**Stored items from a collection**
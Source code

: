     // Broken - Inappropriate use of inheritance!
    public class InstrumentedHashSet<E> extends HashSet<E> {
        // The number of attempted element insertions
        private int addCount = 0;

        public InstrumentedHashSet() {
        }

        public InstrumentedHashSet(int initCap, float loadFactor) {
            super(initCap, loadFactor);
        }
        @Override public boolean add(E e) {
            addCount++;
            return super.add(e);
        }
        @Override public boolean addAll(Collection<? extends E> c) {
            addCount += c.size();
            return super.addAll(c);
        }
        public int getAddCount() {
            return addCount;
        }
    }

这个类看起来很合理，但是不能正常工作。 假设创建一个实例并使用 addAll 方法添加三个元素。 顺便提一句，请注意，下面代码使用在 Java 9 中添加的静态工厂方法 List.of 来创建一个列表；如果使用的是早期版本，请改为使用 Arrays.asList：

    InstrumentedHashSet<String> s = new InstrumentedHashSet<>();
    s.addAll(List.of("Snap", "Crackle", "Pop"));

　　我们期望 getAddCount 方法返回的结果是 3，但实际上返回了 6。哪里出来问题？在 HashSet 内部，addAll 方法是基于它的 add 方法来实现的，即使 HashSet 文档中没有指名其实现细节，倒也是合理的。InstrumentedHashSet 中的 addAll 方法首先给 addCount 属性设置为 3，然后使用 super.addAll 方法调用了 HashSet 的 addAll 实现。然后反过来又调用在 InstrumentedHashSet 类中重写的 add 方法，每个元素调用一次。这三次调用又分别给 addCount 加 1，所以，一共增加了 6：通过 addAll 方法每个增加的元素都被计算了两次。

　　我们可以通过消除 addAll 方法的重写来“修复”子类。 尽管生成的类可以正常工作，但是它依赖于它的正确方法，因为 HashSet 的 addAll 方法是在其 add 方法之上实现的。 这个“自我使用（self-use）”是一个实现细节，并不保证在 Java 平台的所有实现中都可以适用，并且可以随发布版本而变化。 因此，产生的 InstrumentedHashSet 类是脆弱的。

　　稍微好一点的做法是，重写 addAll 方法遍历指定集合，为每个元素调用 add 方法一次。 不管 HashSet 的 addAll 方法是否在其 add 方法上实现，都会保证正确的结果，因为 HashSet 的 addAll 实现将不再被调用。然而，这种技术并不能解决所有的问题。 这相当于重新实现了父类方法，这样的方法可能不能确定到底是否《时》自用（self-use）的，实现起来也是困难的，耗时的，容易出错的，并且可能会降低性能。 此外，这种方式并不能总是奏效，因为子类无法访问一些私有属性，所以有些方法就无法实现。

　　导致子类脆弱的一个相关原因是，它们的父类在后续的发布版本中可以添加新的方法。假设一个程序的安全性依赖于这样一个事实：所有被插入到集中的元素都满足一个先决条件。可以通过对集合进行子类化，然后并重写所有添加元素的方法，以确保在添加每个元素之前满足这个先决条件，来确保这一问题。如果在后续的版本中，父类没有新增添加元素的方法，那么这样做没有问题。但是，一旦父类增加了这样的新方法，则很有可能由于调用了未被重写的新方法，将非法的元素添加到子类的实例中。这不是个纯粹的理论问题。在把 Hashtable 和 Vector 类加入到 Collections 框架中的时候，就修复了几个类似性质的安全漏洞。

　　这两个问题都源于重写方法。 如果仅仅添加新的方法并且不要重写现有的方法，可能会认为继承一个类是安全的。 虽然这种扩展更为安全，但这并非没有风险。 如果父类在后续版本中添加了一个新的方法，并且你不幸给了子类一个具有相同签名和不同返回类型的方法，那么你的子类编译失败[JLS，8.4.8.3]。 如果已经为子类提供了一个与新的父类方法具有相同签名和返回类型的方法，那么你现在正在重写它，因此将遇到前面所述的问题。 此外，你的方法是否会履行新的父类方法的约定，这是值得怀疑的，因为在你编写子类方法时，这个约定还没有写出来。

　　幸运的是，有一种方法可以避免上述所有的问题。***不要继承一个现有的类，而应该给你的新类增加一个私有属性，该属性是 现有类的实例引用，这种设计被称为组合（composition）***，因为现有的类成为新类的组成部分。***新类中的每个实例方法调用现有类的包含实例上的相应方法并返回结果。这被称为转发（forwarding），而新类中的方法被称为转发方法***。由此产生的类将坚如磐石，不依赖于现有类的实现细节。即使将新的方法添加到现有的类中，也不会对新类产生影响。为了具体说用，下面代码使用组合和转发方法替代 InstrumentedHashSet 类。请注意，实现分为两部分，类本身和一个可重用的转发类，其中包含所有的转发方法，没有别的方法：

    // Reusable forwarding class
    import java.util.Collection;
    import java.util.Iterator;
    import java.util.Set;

**REQUIREMENT**
Go through the entries above and copy each line holding the string "boolean".

**EXERCISE RESULT**
        @Override public boolean add(E e) {
        @Override public boolean addAll(Collection<? extends E> c) {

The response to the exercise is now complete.